Gary has 10 coins in his pocket.

2 quarters
5 dimes
3 nickels
without looking, Gary pulls 1 coin from
his pocket and puts it on a table. Then,
he pulls one more coin from his pocket.
What is the probability that the first
coin is a dime and the second coin is a
nickle?

At the beginning, he had 10 coins and drew one. For this one to be a dime, it has a probability of 5/10 (5 dimes out of 10 coins in total).

So p1=1/2

Then, after drawing that coin, he has 9 total coins in his pocket, then he drew one.
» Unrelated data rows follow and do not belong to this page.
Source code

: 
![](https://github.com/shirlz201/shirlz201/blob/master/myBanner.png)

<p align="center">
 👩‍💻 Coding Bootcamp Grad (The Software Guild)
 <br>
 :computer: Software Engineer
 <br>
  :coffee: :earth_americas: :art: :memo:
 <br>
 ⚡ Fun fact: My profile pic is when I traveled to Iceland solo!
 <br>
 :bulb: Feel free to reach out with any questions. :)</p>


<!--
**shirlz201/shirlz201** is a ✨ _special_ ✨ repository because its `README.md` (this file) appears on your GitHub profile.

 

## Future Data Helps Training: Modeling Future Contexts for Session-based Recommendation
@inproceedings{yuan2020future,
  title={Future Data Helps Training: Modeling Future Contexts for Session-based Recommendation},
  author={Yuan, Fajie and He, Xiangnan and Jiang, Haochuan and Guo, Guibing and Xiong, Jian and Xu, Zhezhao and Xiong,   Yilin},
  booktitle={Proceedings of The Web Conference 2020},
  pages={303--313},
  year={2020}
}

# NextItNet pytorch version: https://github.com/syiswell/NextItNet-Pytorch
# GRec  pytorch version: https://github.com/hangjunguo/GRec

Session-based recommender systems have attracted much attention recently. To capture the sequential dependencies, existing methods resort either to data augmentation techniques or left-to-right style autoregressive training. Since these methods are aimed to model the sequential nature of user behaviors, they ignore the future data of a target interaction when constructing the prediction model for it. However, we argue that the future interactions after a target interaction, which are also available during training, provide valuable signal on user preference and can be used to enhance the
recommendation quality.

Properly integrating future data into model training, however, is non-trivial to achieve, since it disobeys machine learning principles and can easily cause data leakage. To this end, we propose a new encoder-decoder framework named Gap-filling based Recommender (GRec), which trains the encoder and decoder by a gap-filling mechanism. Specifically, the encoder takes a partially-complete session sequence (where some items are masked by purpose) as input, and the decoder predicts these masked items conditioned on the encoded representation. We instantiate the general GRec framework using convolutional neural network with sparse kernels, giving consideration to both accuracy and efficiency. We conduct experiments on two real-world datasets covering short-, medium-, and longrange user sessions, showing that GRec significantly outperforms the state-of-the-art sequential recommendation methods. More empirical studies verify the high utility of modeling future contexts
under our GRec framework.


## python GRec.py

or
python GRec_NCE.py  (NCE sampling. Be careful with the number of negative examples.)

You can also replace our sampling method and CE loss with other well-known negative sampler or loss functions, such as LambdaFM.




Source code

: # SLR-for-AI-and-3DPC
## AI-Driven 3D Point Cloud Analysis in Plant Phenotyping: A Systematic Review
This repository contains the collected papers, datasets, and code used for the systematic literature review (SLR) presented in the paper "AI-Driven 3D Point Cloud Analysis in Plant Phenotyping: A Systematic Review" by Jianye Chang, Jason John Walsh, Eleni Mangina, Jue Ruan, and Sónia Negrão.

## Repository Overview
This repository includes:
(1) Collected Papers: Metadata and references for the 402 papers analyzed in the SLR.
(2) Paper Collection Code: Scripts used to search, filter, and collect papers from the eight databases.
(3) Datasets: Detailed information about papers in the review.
For this coin to be a nickle, it has a probability of 3/9 (3 nickels out of 9 total coins).
So p2=1/3

Thus, p=p1*p2=(1/2)*(1/3)
Therefore, p=1/6

5/10=1/2

3/9=1/3
1/2*1/3=1/6✌️

Pro(dime) = 5/10

Without replacement total left= 9
Thus prob(nickel) = 3/9
Therefore
Pro(dime&nickel)=(5/10)(3/9)= 1/6

To find the probability that the first coin is a dime and the second coin is a nickel, we need to determine the total number of coins and the number of desirable outcomes.

Total number of coins in Gary's pocket = 10 (as given)

Number of desirable outcomes:
To calculate the probability, we need to calculate the probability of the first coin being a dime and the second coin being a nickel separately.

First coin being a dime:
Gary has a total of 5 dimes in his pocket, and since he does not look at the coin before placing it on the table, the probability of selecting a dime as the first coin is 5/10 or 1/2.

Second coin being a nickel:
After removing the first coin, Gary is left with 9 coins in his pocket. Out of these, he has 3 nickels. Therefore, the probability of selecting a nickel as the second coin, considering that the first coin was a dime, is 3/9.

To find the combined probability, we multiply the individual probabilities:

Probability = (Probability of the first coin being a dime) * (Probability of the second coin being a nickel)
= (1/2) * (3/9)
= 1/6

Therefore, the probability that the first coin Gary pulls is a dime and the second coin is a nickel is 1/6.